Assigned task:
Give again, word for word, each line below starting at the one that contains "- **Transform-based Animations**: GPU-accelerated" and ending at the one that contains "### Delightful Interactions".

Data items
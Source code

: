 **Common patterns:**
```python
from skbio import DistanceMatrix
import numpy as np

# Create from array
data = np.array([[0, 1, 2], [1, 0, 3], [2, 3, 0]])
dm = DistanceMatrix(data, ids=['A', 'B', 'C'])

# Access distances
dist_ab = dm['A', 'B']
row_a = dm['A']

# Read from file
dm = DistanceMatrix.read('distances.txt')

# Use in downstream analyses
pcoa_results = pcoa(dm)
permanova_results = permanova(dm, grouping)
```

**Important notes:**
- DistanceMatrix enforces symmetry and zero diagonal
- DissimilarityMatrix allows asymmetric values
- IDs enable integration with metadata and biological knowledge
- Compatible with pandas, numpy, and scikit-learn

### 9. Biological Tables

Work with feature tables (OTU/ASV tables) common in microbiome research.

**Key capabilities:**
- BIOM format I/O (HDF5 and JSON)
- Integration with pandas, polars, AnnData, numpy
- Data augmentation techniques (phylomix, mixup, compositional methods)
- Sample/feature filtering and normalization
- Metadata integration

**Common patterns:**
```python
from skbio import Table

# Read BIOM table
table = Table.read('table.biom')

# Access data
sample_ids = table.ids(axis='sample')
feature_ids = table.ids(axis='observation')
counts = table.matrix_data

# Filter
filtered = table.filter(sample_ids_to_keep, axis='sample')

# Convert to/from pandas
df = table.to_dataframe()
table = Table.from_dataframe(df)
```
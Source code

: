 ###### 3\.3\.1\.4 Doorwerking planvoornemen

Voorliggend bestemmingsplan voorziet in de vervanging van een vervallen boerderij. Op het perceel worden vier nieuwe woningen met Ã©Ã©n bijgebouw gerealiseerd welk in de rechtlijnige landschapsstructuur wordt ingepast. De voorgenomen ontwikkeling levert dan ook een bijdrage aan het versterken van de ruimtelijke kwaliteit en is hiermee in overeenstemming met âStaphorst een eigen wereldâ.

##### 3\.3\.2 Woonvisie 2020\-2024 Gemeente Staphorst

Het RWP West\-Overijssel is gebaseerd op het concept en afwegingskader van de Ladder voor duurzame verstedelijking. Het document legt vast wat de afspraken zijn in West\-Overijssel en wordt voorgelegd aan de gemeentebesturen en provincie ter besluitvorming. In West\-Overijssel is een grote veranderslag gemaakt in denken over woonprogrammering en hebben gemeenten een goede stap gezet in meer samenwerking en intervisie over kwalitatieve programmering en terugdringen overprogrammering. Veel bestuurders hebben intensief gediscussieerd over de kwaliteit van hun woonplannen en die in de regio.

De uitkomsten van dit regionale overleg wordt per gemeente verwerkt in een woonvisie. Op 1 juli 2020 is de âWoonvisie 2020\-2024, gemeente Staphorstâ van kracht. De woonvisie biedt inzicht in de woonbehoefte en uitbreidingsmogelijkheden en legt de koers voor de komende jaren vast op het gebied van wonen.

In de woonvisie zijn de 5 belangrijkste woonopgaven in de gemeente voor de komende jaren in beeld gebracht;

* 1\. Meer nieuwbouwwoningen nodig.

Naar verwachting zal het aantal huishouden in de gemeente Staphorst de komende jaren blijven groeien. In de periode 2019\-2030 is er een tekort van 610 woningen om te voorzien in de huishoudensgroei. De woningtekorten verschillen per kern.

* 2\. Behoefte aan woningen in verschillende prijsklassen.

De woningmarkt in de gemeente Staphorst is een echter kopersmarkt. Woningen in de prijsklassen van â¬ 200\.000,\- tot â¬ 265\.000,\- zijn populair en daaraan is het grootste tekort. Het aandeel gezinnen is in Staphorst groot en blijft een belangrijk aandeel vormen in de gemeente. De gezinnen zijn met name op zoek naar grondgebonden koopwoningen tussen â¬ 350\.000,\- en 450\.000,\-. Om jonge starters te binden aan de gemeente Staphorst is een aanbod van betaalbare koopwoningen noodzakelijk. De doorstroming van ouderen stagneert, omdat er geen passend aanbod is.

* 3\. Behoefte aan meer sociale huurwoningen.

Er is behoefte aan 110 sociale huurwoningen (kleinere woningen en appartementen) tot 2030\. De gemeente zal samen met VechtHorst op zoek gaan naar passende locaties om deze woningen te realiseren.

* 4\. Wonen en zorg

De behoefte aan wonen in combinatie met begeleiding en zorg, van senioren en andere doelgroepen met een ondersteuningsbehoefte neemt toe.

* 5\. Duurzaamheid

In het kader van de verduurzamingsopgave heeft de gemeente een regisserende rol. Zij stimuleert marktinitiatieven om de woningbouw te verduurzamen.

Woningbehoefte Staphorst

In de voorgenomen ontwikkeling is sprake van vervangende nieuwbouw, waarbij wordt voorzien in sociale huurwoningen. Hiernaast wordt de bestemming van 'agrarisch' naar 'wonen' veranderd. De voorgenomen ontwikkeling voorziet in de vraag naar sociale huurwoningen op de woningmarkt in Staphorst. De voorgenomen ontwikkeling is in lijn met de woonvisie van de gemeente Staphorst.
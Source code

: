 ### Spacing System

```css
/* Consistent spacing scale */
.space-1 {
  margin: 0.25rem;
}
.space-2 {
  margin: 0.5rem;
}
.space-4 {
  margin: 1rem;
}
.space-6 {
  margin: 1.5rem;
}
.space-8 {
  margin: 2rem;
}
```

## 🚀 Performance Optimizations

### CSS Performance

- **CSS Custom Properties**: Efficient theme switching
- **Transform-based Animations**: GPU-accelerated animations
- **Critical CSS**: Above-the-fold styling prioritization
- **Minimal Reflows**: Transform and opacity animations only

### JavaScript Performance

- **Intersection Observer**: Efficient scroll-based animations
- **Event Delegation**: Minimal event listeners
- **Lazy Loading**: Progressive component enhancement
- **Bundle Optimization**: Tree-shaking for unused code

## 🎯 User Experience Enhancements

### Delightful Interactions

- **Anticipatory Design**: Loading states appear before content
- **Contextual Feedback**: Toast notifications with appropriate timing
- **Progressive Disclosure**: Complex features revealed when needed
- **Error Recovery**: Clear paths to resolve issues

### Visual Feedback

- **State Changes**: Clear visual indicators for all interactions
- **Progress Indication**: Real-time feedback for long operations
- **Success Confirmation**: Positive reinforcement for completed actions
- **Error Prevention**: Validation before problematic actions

Response:
- **Transform-based Animations**: GPU-accelerated animations
- **Critical CSS**: Above-the-fold styling prioritization
- **Minimal Reflows**: Transform and opacity animations only

### JavaScript Performance

- **Intersection Observer**: Efficient scroll-based animations
- **Event Delegation**: Minimal event listeners
- **Lazy Loading**: Progressive component enhancement
- **Bundle Optimization**: Tree-shaking for unused code

## 🎯 User Experience Enhancements

### Delightful Interactions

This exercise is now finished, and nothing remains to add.